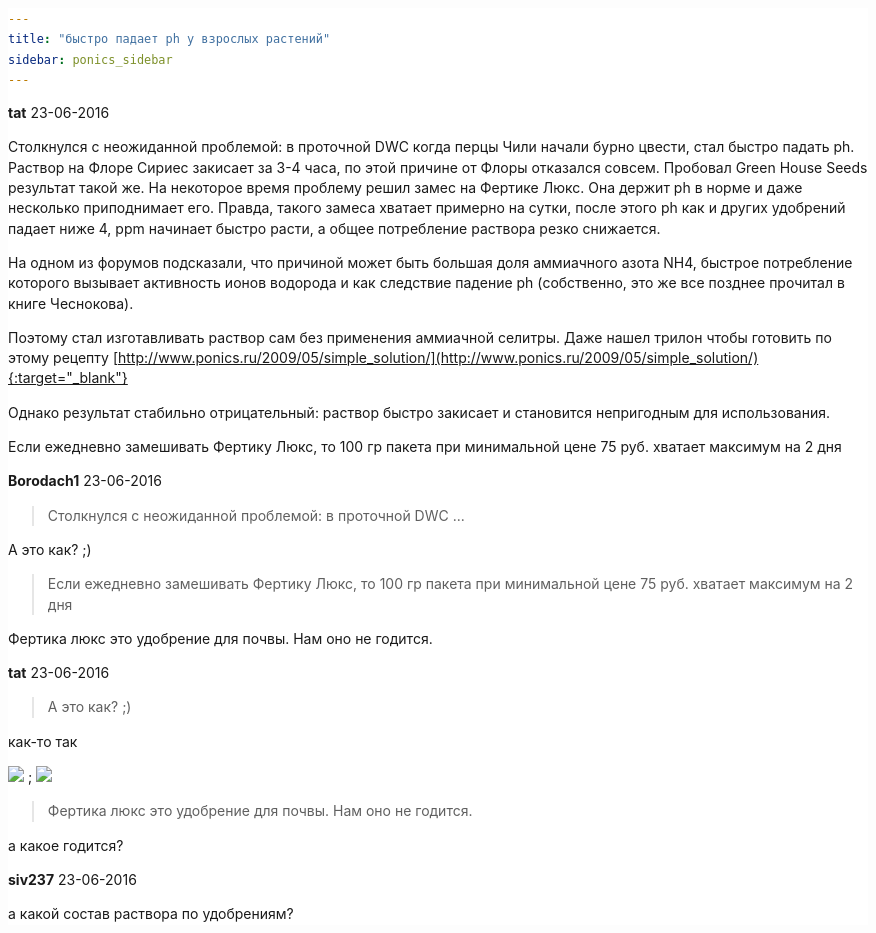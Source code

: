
 ```yaml
---
title: "быстро падает ph у взрослых растений"
sidebar: ponics_sidebar
---
```


**tat** 23-06-2016

Столкнулся с неожиданной проблемой: в проточной DWC когда перцы Чили начали бурно цвести, стал быстро падать ph. Раствор на Флоре Сириес закисает за 3-4 часа, по этой причине от Флоры отказался совсем. Пробовал Green House Seeds результат такой же. На некоторое время проблему решил замес на Фертике Люкс. Она держит ph в норме и даже несколько приподнимает его. Правда, такого замеса хватает примерно на сутки, после этого ph как и других удобрений падает ниже 4, ppm начинает быстро расти, а общее потребление раствора резко снижается.

На одном из форумов подсказали, что причиной может быть большая доля аммиачного азота NH4, быстрое потребление которого вызывает активность ионов водорода и как следствие падение ph (собственно, это же все позднее прочитал в книге Чеснокова).

Поэтому стал изготавливать раствор сам без применения аммиачной селитры. Даже нашел трилон чтобы готовить по этому рецепту [http://www.ponics.ru/2009/05/simple_solution/](http://www.ponics.ru/2009/05/simple_solution/){:target="_blank"}

Однако результат стабильно отрицательный: раствор быстро закисает и становится непригодным для использования.

Если ежедневно замешивать Фертику Люкс, то 100 гр пакета при минимальной цене 75 руб. хватает максимум на 2 дня


**Borodach1** 23-06-2016

> Столкнулся с неожиданной проблемой: в проточной DWC ...

А это как? ;)

> Если ежедневно замешивать Фертику Люкс, то 100 гр пакета при минимальной цене 75 руб. хватает максимум на 2 дня

Фертика люкс это удобрение для почвы. Нам оно не годится.


**tat** 23-06-2016

> А это как? ;)

как-то так

![](http://u20521.netangels.ru/Pics/17.jpg) ; ![](http://u20521.netangels.ru/Pics/18.jpg)

> Фертика люкс это удобрение для почвы. Нам оно не годится.

а какое годится?


**siv237** 23-06-2016

а какой состав раствора по удобрениям?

________________

▶ [Goal of the exercise] Write the records out once more, exactly as they appear, with no pictures.

▶ [Result]
Source code

:
 ```yaml
---
title: "быстро падает ph у взрослых растений"
sidebar: ponics_sidebar
---
```


**tat** 23-06-2016

Столкнулся с неожиданной проблемой: в проточной DWC когда перцы Чили начали бурно цвести, стал быстро падать ph. Раствор на Флоре Сириес закисает за 3-4 часа, по этой причине от Флоры отказался совсем. Пробовал Green House Seeds результат такой же. На некоторое время проблему решил замес на Фертике Люкс. Она держит ph в норме и даже несколько приподнимает его. Правда, такого замеса хватает примерно на сутки, после этого ph как и других удобрений падает ниже 4, ppm начинает быстро расти, а общее потребление раствора резко снижается.

На одном из форумов подсказали, что причиной может быть большая доля аммиачного азота NH4, быстрое потребление которого вызывает активность ионов водорода и как следствие падение ph (собственно, это же все позднее прочитал в книге Чеснокова).

Поэтому стал изготавливать раствор сам без применения аммиачной селитры. Даже нашел трилон чтобы готовить по этому рецепту [http://www.ponics.ru/2009/05/simple_solution/](http://www.ponics.ru/2009/05/simple_solution/){:target="_blank"}

Однако результат стабильно отрицательный: раствор быстро закисает и становится непригодным для использования.

Если ежедневно замешивать Фертику Люкс, то 100 гр пакета при минимальной цене 75 руб. хватает максимум на 2 дня


**Borodach1** 23-06-2016

> Столкнулся с неожиданной проблемой: в проточной DWC ...

А это как? ;)

> Если ежедневно замешивать Фертику Люкс, то 100 гр пакета при минимальной цене 75 руб. хватает максимум на 2 дня

Фертика люкс это удобрение для почвы. Нам оно не годится.


**tat** 23-06-2016

> А это как? ;)

как-то так

![](http://u20521.netangels.ru/Pics/17.jpg) ; ![](http://u20521.netangels.ru/Pics/18.jpg)

> Фертика люкс это удобрение для почвы. Нам оно не годится.

а какое годится?


**siv237** 23-06-2016

а какой состав раствора по удобрениям?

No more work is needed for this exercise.